Empowering Other Teams

The implementation has extended benefits far beyond the network team, enabling self-service capabilities for data center operations and other infrastructure teams.

“We wanted to make it easy for our data center teams to request servers and for the technicians to connect them without requiring manual switch port configuration,” explains Mooney. “NetBox has helped us create a streamlined handoff process for other SRE teams.”

Through NetBox, these once-manual processes have been streamlined and automated, allowing a small team to effectively manage a substantial infrastructure footprint.

Operational Efficiency

The automation enabled by NetBox has transformed daily operations, significantly reducing manual effort and minimizing errors.

“In the past, people had to manually configure switch ports when connecting new devices,” Younsi reflects. “Being a small team, we always had to carefully prioritize automation efforts, but NetBox has made this much more manageable.”

Now, with NetBox-driven automation, these routine tasks are handled efficiently and consistently, freeing the team to focus on more strategic initiatives.

Improved Cross-Team Collaboration

NetBox has improved collaboration across Wikimedia’s technology teams, serving as an integration point for multiple systems including Puppet, DNS management, and monitoring tools.

“Everyone is looking for automation,” Younsi notes, “and we have colleagues across teams who contribute to and benefit from our NetBox implementation. Team members interested in networking can help out even when the core network team isn’t available.”
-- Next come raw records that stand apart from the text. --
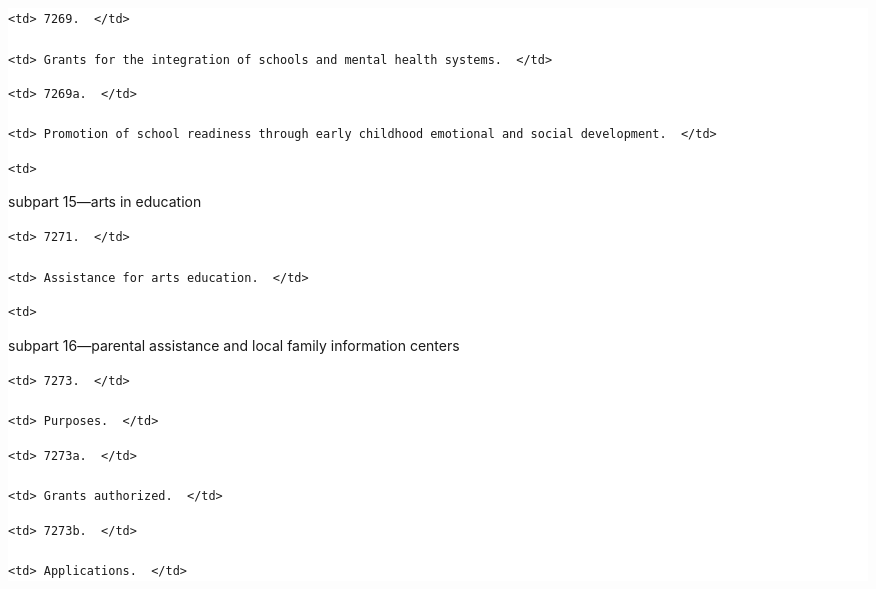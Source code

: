   </tr>

  <tr>

    <td> 7269.  </td>

    <td> Grants for the integration of schools and mental health systems.  </td>

  </tr>

  <tr>

    <td> 7269a.  </td>

    <td> Promotion of school readiness through early childhood emotional and social development.  </td>

  </tr>

  <tr>

    <td> 

subpart 15—arts in education  </td>

  </tr>

  <tr>

    <td> 7271.  </td>

    <td> Assistance for arts education.  </td>

  </tr>

  <tr>

    <td> 

subpart 16—parental assistance and local family information centers  </td>

  </tr>

  <tr>

    <td> 7273.  </td>

    <td> Purposes.  </td>

  </tr>

  <tr>

    <td> 7273a.  </td>

    <td> Grants authorized.  </td>

  </tr>

  <tr>

    <td> 7273b.  </td>

    <td> Applications.  </td>

  </tr>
This collaborative environment extends to troubleshooting and problem resolution, with Mooney observing: “This is the place with the least knee-jerk ‘blame the network’ reaction I’ve experienced. When someone suggests there might be a network issue, it’s usually because they’ve already eliminated other possibilities.”
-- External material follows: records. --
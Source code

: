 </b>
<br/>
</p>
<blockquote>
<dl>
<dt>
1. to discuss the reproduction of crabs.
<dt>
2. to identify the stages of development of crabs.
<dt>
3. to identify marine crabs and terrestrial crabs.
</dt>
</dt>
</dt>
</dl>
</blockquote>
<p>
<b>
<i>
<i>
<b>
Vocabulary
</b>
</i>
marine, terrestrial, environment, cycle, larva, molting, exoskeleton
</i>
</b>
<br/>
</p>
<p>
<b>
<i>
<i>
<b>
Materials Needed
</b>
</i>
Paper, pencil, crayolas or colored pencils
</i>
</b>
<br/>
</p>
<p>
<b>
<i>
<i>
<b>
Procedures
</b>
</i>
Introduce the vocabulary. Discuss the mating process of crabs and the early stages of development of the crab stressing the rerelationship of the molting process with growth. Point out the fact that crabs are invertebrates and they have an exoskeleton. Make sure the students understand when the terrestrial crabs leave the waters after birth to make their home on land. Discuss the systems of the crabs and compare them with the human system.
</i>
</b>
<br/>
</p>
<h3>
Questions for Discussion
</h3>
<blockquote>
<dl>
The Road Ahead: Future Plans

Wikimedia continues to enhance and expand their NetBox implementation, with several initiatives in progress or planned:

Staying Current with NetBox Evolution

The team looks forward to upgrading to newer NetBox versions to take advantage of enhanced features like L2 circuit functionality.

Expanding the Automation Scope

They’re exploring gNMI (gRPC Network Management Interface) for more granular network device configuration, moving beyond full-configuration generation to atomic, targeted changes.

“We’re looking at gNMI to interact more directly and specifically with device configurations,” explains Coccioli.

Deepening Infrastructure Integration

The team plans to drive more infrastructure elements from NetBox, particularly server network configurations that are currently managed through other systems.

“Our next stage is to drive server network configurations from NetBox,” Coccioli shares. “Currently this is managed by Puppet, and while we export some data from NetBox to Puppet, we want to make NetBox the primary driver for all network configurations.”

Conclusion

Wikimedia’s NetBox implementation demonstrates how a small, dedicated team can leverage the platform to transform infrastructure management for a global organization. By establishing NetBox as their authoritative source of truth and building automation around it, they’ve significantly enhanced operational efficiency, improved data quality, and empowered teams across the organization.

As Mooney summarizes the transformation: “If data in NetBox is incorrect, the network will be configured incorrectly and things won’t work. Similarly, if someone makes manual changes directly on a device, those changes will be overwritten when automation runs. NetBox enables this powerful automation journey.”

From its beginning as a replacement for legacy systems to becoming the cornerstone of Wikimedia’s infrastructure management strategy, NetBox has proven its value through enhanced visibility, operational efficiency, and as a foundation for ongoing automation initiatives that keep Wikipedia and other Wikimedia projects running smoothly for users worldwide.